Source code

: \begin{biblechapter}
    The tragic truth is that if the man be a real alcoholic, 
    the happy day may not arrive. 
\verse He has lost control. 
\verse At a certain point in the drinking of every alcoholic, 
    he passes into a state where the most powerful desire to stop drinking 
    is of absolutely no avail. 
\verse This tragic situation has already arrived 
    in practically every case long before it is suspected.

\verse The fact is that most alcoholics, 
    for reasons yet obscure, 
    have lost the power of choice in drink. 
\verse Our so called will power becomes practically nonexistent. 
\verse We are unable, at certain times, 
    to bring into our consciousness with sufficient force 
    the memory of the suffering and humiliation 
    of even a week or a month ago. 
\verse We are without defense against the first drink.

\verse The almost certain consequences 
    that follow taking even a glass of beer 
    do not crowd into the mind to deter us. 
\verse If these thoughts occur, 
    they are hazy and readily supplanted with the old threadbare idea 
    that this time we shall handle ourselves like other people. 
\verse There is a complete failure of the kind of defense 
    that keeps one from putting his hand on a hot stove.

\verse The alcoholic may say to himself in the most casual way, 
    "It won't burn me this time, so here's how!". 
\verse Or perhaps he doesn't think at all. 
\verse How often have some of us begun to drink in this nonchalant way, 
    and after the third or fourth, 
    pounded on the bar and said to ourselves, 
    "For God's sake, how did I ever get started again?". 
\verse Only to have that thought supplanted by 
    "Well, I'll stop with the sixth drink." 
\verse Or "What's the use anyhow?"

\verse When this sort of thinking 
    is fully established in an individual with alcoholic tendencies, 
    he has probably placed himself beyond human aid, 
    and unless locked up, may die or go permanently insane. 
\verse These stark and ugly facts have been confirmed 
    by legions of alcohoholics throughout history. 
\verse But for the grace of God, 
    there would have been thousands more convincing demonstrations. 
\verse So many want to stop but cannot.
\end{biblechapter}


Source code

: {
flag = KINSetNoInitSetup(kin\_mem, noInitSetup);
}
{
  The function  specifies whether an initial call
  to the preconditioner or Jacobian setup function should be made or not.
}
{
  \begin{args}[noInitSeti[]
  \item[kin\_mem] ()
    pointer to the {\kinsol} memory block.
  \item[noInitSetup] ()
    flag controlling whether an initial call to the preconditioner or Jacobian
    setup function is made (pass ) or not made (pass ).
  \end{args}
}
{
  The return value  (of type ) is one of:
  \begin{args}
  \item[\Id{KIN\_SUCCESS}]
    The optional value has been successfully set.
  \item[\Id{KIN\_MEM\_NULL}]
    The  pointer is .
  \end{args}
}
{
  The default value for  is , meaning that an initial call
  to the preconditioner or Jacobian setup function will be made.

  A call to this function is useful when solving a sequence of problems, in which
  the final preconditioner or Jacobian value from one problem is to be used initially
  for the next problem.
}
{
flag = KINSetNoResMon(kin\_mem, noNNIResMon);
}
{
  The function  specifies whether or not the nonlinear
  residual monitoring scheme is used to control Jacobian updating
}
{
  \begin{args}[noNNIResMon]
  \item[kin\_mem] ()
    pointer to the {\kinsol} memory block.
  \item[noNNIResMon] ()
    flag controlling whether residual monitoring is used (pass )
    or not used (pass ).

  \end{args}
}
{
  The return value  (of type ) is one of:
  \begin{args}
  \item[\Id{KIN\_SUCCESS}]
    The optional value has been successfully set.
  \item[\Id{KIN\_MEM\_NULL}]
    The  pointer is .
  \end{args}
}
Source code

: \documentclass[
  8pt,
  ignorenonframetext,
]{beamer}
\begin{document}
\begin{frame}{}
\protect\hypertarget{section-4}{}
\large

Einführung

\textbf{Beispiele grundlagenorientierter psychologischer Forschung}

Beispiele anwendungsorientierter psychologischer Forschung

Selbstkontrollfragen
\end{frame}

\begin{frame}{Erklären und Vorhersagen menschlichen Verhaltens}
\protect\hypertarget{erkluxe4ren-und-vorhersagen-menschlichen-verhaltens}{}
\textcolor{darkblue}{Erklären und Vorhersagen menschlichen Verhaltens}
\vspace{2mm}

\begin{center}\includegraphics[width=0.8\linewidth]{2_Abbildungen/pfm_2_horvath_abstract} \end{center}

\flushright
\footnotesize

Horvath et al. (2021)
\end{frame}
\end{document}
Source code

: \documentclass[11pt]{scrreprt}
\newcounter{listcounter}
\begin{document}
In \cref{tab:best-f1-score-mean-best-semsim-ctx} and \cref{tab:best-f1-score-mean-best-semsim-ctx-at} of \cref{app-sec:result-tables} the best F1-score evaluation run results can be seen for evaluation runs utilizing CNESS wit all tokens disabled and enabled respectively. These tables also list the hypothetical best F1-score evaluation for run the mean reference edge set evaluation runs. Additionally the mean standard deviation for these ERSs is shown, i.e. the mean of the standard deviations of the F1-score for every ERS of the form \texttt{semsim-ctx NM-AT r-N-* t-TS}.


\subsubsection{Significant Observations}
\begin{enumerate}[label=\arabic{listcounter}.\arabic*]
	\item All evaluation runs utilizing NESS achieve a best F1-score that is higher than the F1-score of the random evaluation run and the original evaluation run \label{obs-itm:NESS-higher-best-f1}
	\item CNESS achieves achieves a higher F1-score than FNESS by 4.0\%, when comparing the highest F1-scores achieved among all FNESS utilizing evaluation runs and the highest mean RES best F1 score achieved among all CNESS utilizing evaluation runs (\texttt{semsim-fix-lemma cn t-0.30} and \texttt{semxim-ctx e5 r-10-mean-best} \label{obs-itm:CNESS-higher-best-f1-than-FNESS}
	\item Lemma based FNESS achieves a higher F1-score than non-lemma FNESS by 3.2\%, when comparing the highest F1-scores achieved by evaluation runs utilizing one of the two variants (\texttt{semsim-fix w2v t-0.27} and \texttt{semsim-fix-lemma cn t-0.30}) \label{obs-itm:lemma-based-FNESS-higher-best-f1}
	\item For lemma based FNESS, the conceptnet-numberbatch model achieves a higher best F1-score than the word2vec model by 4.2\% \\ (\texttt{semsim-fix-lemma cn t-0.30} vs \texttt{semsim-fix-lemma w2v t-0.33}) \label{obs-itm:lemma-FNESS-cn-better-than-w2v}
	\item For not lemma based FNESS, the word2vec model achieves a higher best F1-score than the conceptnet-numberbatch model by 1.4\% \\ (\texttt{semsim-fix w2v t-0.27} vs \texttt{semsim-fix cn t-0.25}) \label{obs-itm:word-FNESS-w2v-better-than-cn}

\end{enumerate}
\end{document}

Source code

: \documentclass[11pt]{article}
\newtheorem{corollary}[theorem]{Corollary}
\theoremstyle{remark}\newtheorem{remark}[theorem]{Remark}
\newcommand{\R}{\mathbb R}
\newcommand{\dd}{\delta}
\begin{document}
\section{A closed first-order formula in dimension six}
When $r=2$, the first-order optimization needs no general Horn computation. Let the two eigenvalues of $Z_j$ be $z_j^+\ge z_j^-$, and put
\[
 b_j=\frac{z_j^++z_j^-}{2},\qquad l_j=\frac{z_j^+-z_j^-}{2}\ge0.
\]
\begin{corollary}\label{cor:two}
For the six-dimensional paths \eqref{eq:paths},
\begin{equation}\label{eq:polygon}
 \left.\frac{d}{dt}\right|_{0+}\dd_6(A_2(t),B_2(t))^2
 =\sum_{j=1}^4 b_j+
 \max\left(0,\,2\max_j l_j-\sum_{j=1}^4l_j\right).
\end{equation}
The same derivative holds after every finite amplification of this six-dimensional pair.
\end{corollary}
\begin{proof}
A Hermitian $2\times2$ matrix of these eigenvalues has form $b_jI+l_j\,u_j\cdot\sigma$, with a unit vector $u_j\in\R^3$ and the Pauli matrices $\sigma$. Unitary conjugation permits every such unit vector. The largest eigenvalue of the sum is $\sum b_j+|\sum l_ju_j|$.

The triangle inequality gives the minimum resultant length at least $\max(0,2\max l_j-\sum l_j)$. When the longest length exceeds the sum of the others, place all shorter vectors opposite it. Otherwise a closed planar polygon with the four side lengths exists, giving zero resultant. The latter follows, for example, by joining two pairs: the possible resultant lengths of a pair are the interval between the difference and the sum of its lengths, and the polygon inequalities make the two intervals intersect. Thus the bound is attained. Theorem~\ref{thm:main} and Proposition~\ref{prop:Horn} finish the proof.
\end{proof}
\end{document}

··········

• Task objective:
Lines in the data that hold "frac" must be located and copied.

• Finished exercise:
 b_j=\frac{z_j^++z_j^-}{2},\qquad l_j=\frac{z_j^+-z_j^-}{2}\ge0.
 \left.\frac{d}{dt}\right|_{0+}\dd_6(A_2(t),B_2(t))^2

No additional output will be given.